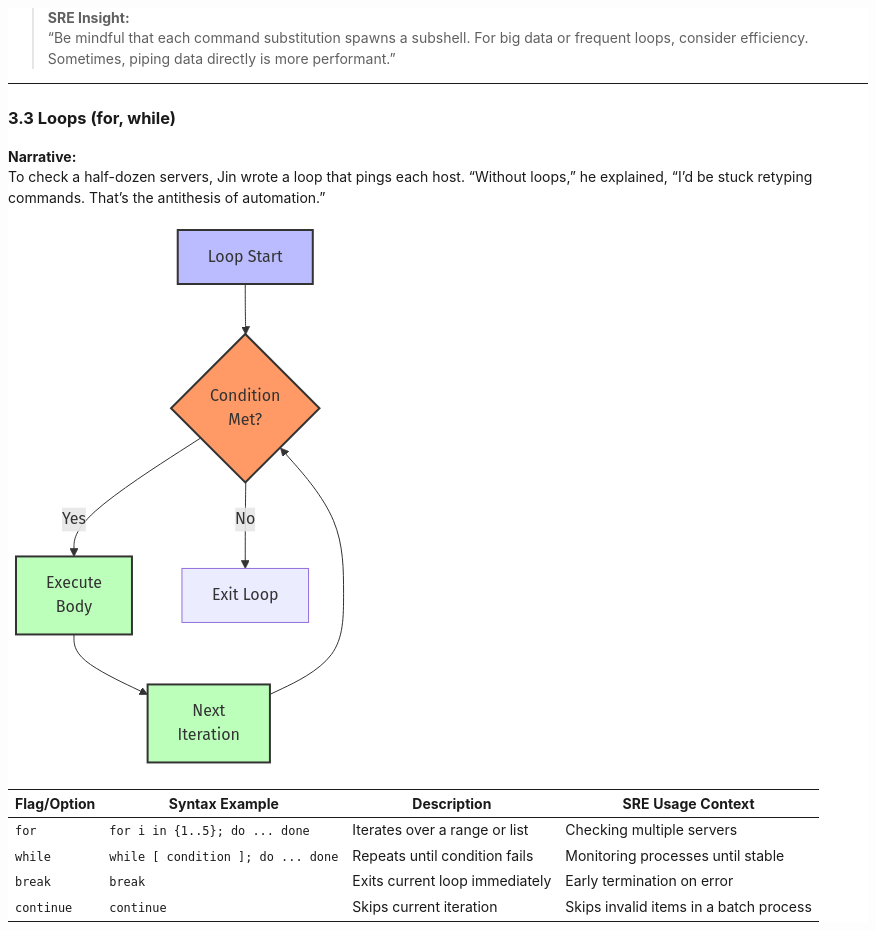 > **SRE Insight:**  
> “Be mindful that each command substitution spawns a subshell. For big data or frequent loops, consider efficiency. Sometimes, piping data directly is more performant.”

---

### 3.3 Loops (for, while)

**Narrative:**  
To check a half-dozen servers, Jin wrote a loop that pings each host. “Without loops,” he explained, “I’d be stuck retyping commands. That’s the antithesis of automation.”



![Mermaid Diagram: flowchart](images/diagram-4-1d5a6698.png)



| Flag/Option | Syntax Example                 | Description                              | SRE Usage Context                        |
|-------------|--------------------------------|------------------------------------------|------------------------------------------|
| `for`       | `for i in {1..5}; do ... done` | Iterates over a range or list            | Checking multiple servers                |
| `while`     | `while [ condition ]; do ... done` | Repeats until condition fails       | Monitoring processes until stable        |
| `break`     | `break`                        | Exits current loop immediately           | Early termination on error               |
| `continue`  | `continue`                     | Skips current iteration                  | Skips invalid items in a batch process   |
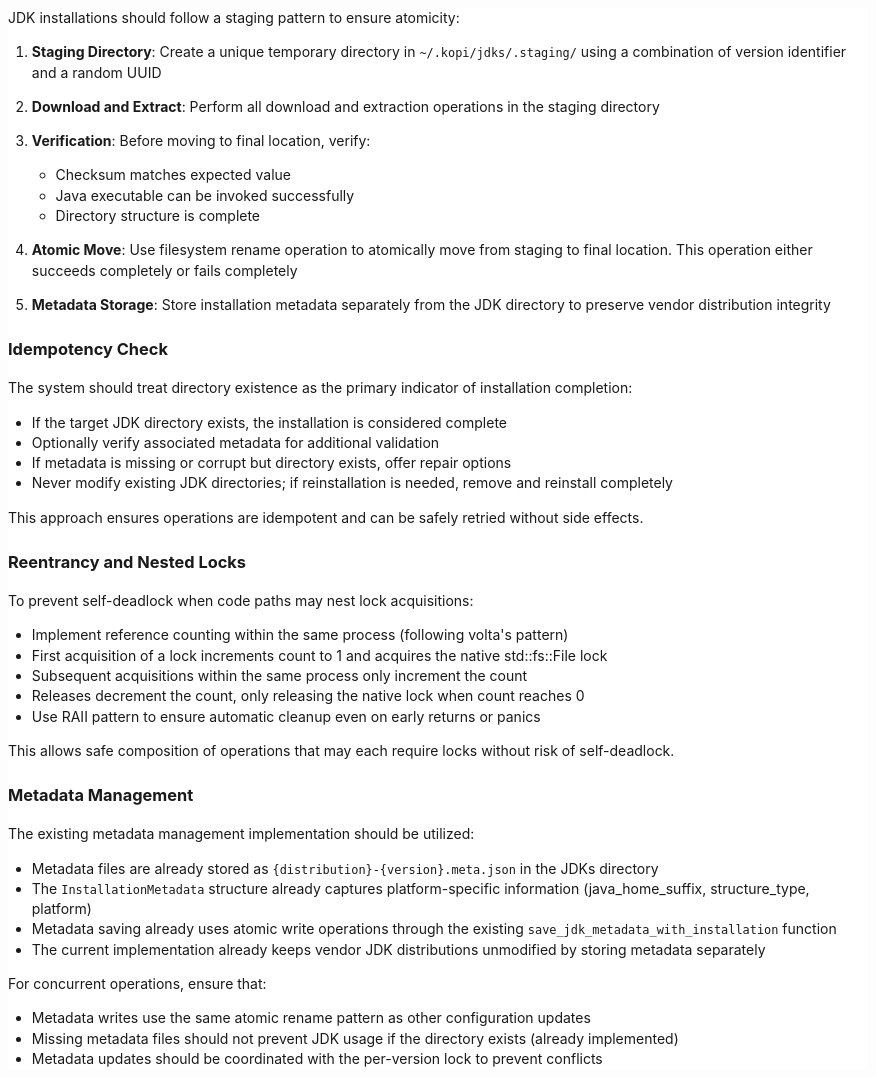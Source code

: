 JDK installations should follow a staging pattern to ensure atomicity:

1. **Staging Directory**: Create a unique temporary directory in `~/.kopi/jdks/.staging/` using a combination of version identifier and a random UUID

2. **Download and Extract**: Perform all download and extraction operations in the staging directory

3. **Verification**: Before moving to final location, verify:
   - Checksum matches expected value
   - Java executable can be invoked successfully
   - Directory structure is complete

4. **Atomic Move**: Use filesystem rename operation to atomically move from staging to final location. This operation either succeeds completely or fails completely

5. **Metadata Storage**: Store installation metadata separately from the JDK directory to preserve vendor distribution integrity

### Idempotency Check

The system should treat directory existence as the primary indicator of installation completion:

- If the target JDK directory exists, the installation is considered complete
- Optionally verify associated metadata for additional validation
- If metadata is missing or corrupt but directory exists, offer repair options
- Never modify existing JDK directories; if reinstallation is needed, remove and reinstall completely

This approach ensures operations are idempotent and can be safely retried without side effects.

### Reentrancy and Nested Locks

To prevent self-deadlock when code paths may nest lock acquisitions:

- Implement reference counting within the same process (following volta's pattern)
- First acquisition of a lock increments count to 1 and acquires the native std::fs::File lock
- Subsequent acquisitions within the same process only increment the count
- Releases decrement the count, only releasing the native lock when count reaches 0
- Use RAII pattern to ensure automatic cleanup even on early returns or panics

This allows safe composition of operations that may each require locks without risk of self-deadlock.

### Metadata Management

The existing metadata management implementation should be utilized:

- Metadata files are already stored as `{distribution}-{version}.meta.json` in the JDKs directory
- The `InstallationMetadata` structure already captures platform-specific information (java_home_suffix, structure_type, platform)
- Metadata saving already uses atomic write operations through the existing `save_jdk_metadata_with_installation` function
- The current implementation already keeps vendor JDK distributions unmodified by storing metadata separately

For concurrent operations, ensure that:
- Metadata writes use the same atomic rename pattern as other configuration updates
- Missing metadata files should not prevent JDK usage if the directory exists (already implemented)
- Metadata updates should be coordinated with the per-version lock to prevent conflicts
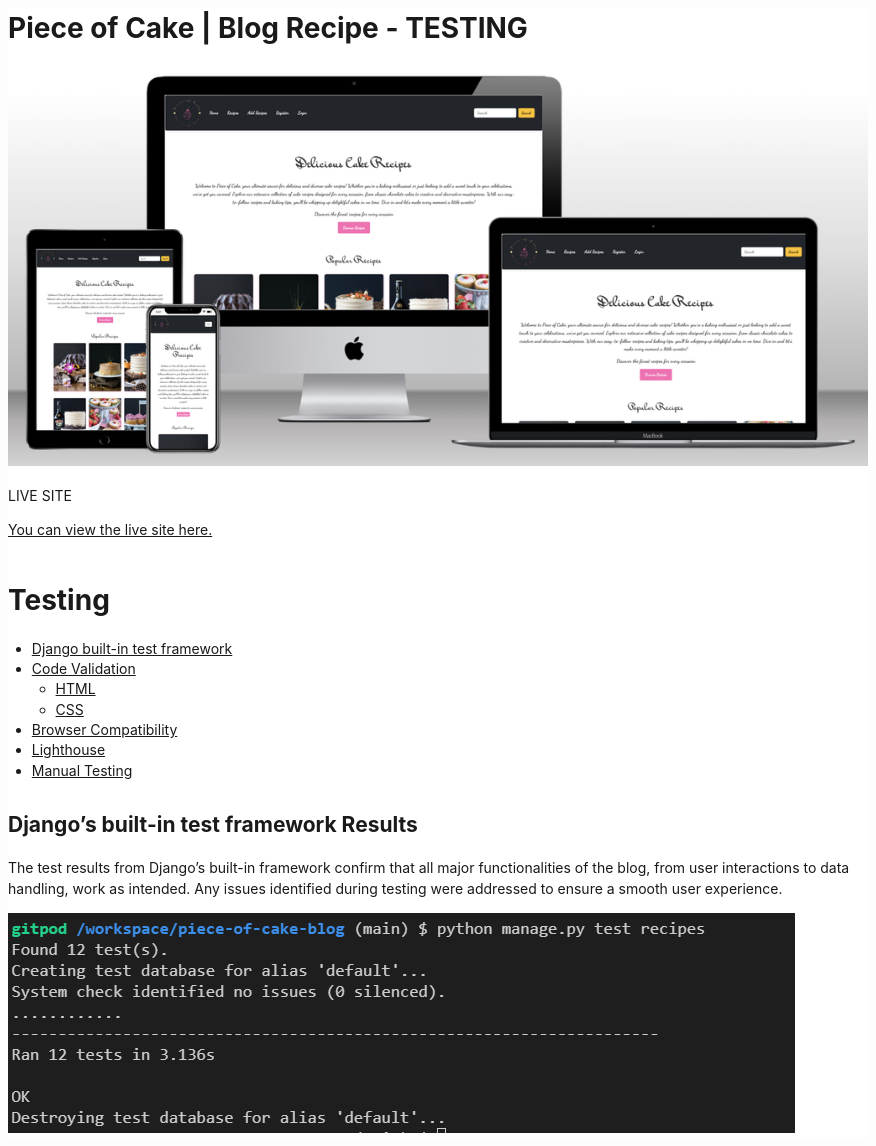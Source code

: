 # Piece of Cake | Blog Recipe - TESTING

![AmIResponsive](static/images/amiresponsive.png)

LIVE SITE

[You can view the live site here.](https://piece-of-cake-blog-5aad4b219313.herokuapp.com/)

# Testing
- [Django built-in test framework](#djangos-built-in-test-framework-results)
- [Code Validation](#code-validation)
    - [HTML](#html)
    - [CSS](#css)
- [Browser Compatibility](#browser-compatibility)
- [Lighthouse](#lighthouse)
- [Manual Testing](#manual-testing)


## Django’s built-in test framework Results

The test results from Django’s built-in framework confirm that all major functionalities of the blog, from user interactions to data handling, work as intended. Any issues identified during testing were addressed to ensure a smooth user experience.

![Test](static/images/tests.png)
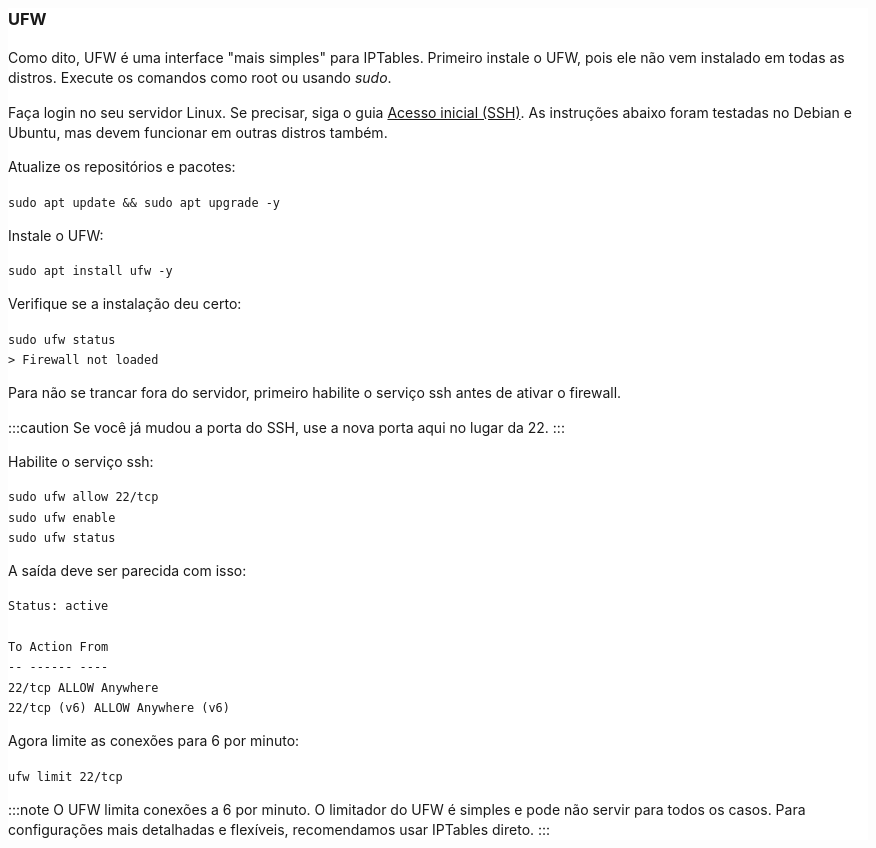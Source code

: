 ### UFW

Como dito, UFW é uma interface "mais simples" para IPTables. Primeiro instale o UFW, pois ele não vem instalado em todas as distros. Execute os comandos como root ou usando *sudo*.

Faça login no seu servidor Linux. Se precisar, siga o guia [Acesso inicial (SSH)](vserver-linux-ssh.md). As instruções abaixo foram testadas no Debian e Ubuntu, mas devem funcionar em outras distros também.

Atualize os repositórios e pacotes:
```
sudo apt update && sudo apt upgrade -y
```

Instale o UFW:
```
sudo apt install ufw -y
```

Verifique se a instalação deu certo:
```
sudo ufw status
> Firewall not loaded
```

Para não se trancar fora do servidor, primeiro habilite o serviço ssh antes de ativar o firewall.

:::caution
Se você já mudou a porta do SSH, use a nova porta aqui no lugar da 22.
:::

Habilite o serviço ssh:
```
sudo ufw allow 22/tcp
sudo ufw enable
sudo ufw status
```

A saída deve ser parecida com isso:
```
Status: active
  
To Action From
-- ------ ----
22/tcp ALLOW Anywhere
22/tcp (v6) ALLOW Anywhere (v6)
```

Agora limite as conexões para 6 por minuto:
```
ufw limit 22/tcp
```

:::note
O UFW limita conexões a 6 por minuto. O limitador do UFW é simples e pode não servir para todos os casos. Para configurações mais detalhadas e flexíveis, recomendamos usar IPTables direto.
:::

-=-=-=-=-

• [Task details] Each line from the first line of the data above through the one containing "2. **Download and" must be set down exactly; the pictures must not be.

• [Final answer]
 > **SRE Insight:**  
> “Be mindful that each command substitution spawns a subshell. For big data or frequent loops, consider efficiency. Sometimes, piping data directly is more performant.”

---

### 3.3 Loops (for, while)

**Narrative:**  
To check a half-dozen servers, Jin wrote a loop that pings each host. “Without loops,” he explained, “I’d be stuck retyping commands. That’s the antithesis of automation.”



![Mermaid Diagram: flowchart](images/diagram-4-1d5a6698.png)



| Flag/Option | Syntax Example                 | Description                              | SRE Usage Context                        |
|-------------|--------------------------------|------------------------------------------|------------------------------------------|
| `for`       | `for i in {1..5}; do ... done` | Iterates over a range or list            | Checking multiple servers                |
| `while`     | `while [ condition ]; do ... done` | Repeats until condition fails       | Monitoring processes until stable        |
| `break`     | `break`                        | Exits current loop immediately           | Early termination on error               |
| `continue`  | `continue`                     | Skips current iteration                  | Skips invalid items in a batch process   |
Source code

: JDK installations should follow a staging pattern to ensure atomicity:

1. **Staging Directory**: Create a unique temporary directory in `~/.kopi/jdks/.staging/` using a combination of version identifier and a random UUID

2. **Download and Extract**: Perform all download and extraction operations in the staging directory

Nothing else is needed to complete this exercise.